# LISTED ENTRIES:

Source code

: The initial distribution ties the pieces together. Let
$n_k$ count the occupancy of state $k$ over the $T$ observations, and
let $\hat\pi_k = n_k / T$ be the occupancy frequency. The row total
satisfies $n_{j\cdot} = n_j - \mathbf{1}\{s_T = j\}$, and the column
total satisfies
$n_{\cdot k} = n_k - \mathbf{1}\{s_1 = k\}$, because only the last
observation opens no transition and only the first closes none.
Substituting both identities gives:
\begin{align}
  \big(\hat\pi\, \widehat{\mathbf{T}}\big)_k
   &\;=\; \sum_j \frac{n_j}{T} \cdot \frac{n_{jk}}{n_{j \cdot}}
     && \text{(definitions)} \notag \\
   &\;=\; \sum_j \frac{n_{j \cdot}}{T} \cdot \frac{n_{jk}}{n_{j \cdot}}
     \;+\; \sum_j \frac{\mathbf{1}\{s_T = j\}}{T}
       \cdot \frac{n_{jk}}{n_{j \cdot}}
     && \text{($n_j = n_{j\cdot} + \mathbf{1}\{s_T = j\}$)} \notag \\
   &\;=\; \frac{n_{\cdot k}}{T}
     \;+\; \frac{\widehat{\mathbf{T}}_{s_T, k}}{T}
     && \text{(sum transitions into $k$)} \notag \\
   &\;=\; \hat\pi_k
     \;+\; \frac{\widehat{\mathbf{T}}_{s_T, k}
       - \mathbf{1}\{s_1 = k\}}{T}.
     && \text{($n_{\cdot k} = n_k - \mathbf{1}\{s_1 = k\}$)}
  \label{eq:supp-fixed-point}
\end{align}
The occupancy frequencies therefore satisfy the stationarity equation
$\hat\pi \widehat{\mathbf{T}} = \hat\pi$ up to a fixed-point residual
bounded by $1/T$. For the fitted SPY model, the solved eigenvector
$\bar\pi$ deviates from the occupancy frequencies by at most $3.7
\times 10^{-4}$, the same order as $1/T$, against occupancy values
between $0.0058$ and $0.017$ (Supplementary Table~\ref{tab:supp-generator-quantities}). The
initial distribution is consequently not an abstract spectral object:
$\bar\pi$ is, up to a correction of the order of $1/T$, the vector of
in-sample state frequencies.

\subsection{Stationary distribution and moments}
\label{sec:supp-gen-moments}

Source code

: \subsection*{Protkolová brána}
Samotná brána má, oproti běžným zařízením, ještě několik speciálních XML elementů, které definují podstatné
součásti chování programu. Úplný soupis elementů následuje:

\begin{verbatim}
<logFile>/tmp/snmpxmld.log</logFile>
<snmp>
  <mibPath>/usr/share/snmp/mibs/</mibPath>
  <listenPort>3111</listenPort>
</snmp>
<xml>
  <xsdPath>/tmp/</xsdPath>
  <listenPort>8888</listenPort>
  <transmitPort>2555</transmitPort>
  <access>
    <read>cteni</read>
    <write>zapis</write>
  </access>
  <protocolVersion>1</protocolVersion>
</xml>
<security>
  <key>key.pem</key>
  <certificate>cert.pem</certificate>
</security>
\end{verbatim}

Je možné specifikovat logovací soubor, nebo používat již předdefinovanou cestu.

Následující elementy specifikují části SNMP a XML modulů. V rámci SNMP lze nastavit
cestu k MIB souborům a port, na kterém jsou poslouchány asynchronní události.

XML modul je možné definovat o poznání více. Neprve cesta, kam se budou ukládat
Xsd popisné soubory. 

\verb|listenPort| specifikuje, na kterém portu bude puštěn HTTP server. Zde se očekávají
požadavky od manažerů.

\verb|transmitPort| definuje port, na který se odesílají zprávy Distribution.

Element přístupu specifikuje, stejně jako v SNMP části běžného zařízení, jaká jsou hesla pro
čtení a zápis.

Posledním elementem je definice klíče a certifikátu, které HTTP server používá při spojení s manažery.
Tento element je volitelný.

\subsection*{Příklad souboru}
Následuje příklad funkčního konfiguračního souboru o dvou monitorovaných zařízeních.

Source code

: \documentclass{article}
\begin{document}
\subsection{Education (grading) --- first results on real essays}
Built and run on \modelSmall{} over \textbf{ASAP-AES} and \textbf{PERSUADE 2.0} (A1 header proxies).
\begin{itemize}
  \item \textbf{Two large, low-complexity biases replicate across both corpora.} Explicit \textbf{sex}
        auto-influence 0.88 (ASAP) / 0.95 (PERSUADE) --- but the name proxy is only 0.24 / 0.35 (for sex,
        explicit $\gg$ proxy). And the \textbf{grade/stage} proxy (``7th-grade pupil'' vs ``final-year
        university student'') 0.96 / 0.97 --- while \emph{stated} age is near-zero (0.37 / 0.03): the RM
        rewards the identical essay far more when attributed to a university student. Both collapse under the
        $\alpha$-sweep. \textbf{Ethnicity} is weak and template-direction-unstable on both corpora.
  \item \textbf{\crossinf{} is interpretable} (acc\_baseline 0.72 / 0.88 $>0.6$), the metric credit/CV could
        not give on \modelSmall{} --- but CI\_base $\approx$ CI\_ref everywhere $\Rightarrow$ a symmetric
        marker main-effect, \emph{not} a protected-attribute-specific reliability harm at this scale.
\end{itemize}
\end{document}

# HOW TO COMPLETE THIS TASK:
Starting at the line that contains "(grading) --- first" and stopping after the line that contains "explicit $\gg$ proxy).", write out every line exactly as it appears above, and no other line.

# REPLY:
\subsection{Education (grading) --- first results on real essays}
Built and run on \modelSmall{} over \textbf{ASAP-AES} and \textbf{PERSUADE 2.0} (A1 header proxies).
\begin{itemize}
  \item \textbf{Two large, low-complexity biases replicate across both corpora.} Explicit \textbf{sex}
        auto-influence 0.88 (ASAP) / 0.95 (PERSUADE) --- but the name proxy is only 0.24 / 0.35 (for sex,
        explicit $\gg$ proxy). And the \textbf{grade/stage} proxy (``7th-grade pupil'' vs ``final-year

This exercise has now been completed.